◆ **Your instructions**
All of the data below is to be printed again exactly.

◆ **Records for this exercise**
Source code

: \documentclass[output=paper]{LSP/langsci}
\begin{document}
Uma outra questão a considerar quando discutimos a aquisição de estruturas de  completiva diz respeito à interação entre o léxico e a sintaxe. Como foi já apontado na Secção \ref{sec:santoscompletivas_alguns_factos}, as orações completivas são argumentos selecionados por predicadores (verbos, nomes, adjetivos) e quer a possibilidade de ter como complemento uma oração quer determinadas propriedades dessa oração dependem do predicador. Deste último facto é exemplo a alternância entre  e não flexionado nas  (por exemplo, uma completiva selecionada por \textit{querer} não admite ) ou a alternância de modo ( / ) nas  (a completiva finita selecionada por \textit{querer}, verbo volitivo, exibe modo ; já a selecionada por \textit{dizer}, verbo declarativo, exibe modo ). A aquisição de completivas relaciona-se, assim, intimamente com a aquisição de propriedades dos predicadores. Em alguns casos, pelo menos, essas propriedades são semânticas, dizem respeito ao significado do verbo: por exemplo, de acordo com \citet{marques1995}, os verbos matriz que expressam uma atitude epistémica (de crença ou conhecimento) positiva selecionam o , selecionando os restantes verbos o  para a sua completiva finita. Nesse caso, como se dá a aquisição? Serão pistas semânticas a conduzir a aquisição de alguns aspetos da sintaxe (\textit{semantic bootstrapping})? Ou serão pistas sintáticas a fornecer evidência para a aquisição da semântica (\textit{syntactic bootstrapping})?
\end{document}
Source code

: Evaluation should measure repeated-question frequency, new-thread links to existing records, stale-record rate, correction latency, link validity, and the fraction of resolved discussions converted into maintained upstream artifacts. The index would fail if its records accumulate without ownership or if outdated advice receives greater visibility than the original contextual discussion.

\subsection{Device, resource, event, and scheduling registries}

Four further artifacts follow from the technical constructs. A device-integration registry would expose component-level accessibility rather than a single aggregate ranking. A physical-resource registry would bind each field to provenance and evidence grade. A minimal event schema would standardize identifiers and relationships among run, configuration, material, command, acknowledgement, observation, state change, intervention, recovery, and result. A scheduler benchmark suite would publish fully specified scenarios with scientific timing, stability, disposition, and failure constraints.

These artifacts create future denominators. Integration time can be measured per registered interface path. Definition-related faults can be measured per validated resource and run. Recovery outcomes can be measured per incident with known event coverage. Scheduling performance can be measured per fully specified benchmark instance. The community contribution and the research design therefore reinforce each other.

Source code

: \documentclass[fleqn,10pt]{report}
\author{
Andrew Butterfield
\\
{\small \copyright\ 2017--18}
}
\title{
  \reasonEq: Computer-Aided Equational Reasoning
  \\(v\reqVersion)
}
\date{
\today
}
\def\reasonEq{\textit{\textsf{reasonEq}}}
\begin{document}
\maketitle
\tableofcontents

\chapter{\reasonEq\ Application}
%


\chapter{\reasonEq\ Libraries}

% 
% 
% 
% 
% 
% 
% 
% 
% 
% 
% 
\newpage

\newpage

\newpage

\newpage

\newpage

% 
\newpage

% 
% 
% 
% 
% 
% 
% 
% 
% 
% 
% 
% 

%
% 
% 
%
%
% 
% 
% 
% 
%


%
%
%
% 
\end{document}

◆ **Completed exercise**
Source code

: \documentclass[output=paper]{LSP/langsci}
\begin{document}
Uma outra questão a considerar quando discutimos a aquisição de estruturas de  completiva diz respeito à interação entre o léxico e a sintaxe. Como foi já apontado na Secção \ref{sec:santoscompletivas_alguns_factos}, as orações completivas são argumentos selecionados por predicadores (verbos, nomes, adjetivos) e quer a possibilidade de ter como complemento uma oração quer determinadas propriedades dessa oração dependem do predicador. Deste último facto é exemplo a alternância entre  e não flexionado nas  (por exemplo, uma completiva selecionada por \textit{querer} não admite ) ou a alternância de modo ( / ) nas  (a completiva finita selecionada por \textit{querer}, verbo volitivo, exibe modo ; já a selecionada por \textit{dizer}, verbo declarativo, exibe modo ). A aquisição de completivas relaciona-se, assim, intimamente com a aquisição de propriedades dos predicadores. Em alguns casos, pelo menos, essas propriedades são semânticas, dizem respeito ao significado do verbo: por exemplo, de acordo com \citet{marques1995}, os verbos matriz que expressam uma atitude epistémica (de crença ou conhecimento) positiva selecionam o , selecionando os restantes verbos o  para a sua completiva finita. Nesse caso, como se dá a aquisição? Serão pistas semânticas a conduzir a aquisição de alguns aspetos da sintaxe (\textit{semantic bootstrapping})? Ou serão pistas sintáticas a fornecer evidência para a aquisição da semântica (\textit{syntactic bootstrapping})?
\end{document}
Source code

: Evaluation should measure repeated-question frequency, new-thread links to existing records, stale-record rate, correction latency, link validity, and the fraction of resolved discussions converted into maintained upstream artifacts. The index would fail if its records accumulate without ownership or if outdated advice receives greater visibility than the original contextual discussion.

\subsection{Device, resource, event, and scheduling registries}

Four further artifacts follow from the technical constructs. A device-integration registry would expose component-level accessibility rather than a single aggregate ranking. A physical-resource registry would bind each field to provenance and evidence grade. A minimal event schema would standardize identifiers and relationships among run, configuration, material, command, acknowledgement, observation, state change, intervention, recovery, and result. A scheduler benchmark suite would publish fully specified scenarios with scientific timing, stability, disposition, and failure constraints.

These artifacts create future denominators. Integration time can be measured per registered interface path. Definition-related faults can be measured per validated resource and run. Recovery outcomes can be measured per incident with known event coverage. Scheduling performance can be measured per fully specified benchmark instance. The community contribution and the research design therefore reinforce each other.

Source code

: \documentclass[fleqn,10pt]{report}
\author{
Andrew Butterfield
\\
{\small \copyright\ 2017--18}
}
\title{
  \reasonEq: Computer-Aided Equational Reasoning
  \\(v\reqVersion)
}
\date{
\today
}
\def\reasonEq{\textit{\textsf{reasonEq}}}
\begin{document}
\maketitle
\tableofcontents

\chapter{\reasonEq\ Application}
%


\chapter{\reasonEq\ Libraries}

% 
% 
% 
% 
% 
% 
% 
% 
% 
% 
% 
\newpage

\newpage

\newpage

\newpage

\newpage

% 
\newpage

% 
% 
% 
% 
% 
% 
% 
% 
% 
% 
% 
% 

%
% 
% 
%
%
% 
% 
% 
% 
%


%
%
%
% 
\end{document}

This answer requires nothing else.